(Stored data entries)
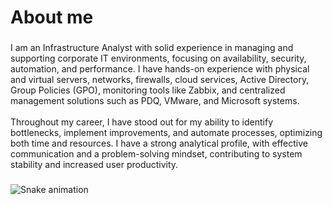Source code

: <h1 align="left">About me</h1>

###

<p align="left">I am an Infrastructure Analyst with solid experience in managing and supporting corporate IT environments, focusing on availability, security, automation, and performance. I have hands-on experience with physical and virtual servers, networks, firewalls, cloud services, Active Directory, Group Policies (GPO), monitoring tools like Zabbix, and centralized management solutions such as PDQ, VMware, and Microsoft systems.<br><br>Throughout my career, I have stood out for my ability to identify bottlenecks, implement improvements, and automate processes, optimizing both time and resources. I have a strong analytical profile, with effective communication and a problem-solving mindset, contributing to system stability and increased user productivity.</p>

###

<img src="https://raw.githubusercontent.com/felpzera1/output/snake.svg" alt="Snake animation" />

###
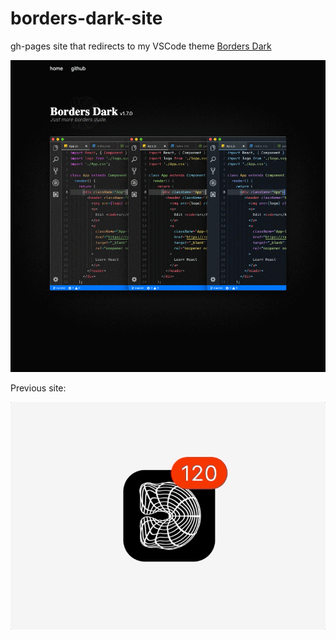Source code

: # borders-dark-site

gh-pages site that redirects to my VSCode theme [Borders Dark](https://marketplace.visualstudio.com/items?itemName=bloumbs.borders-dark)

<img src="https://github.com/Bloumbs/borders-dark-site/blob/gh-pages/images/full-page.gif" width="900">

Previous site:

<img src="https://github.com/Bloumbs/borders-dark-site/blob/gh-pages/images/ios-badge.gif" width="900">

**PROBLEM DETAILS:** For this data, state how many lines include the word "images", with nothing added.

**ANSWER TO THE PROBLEM:** 2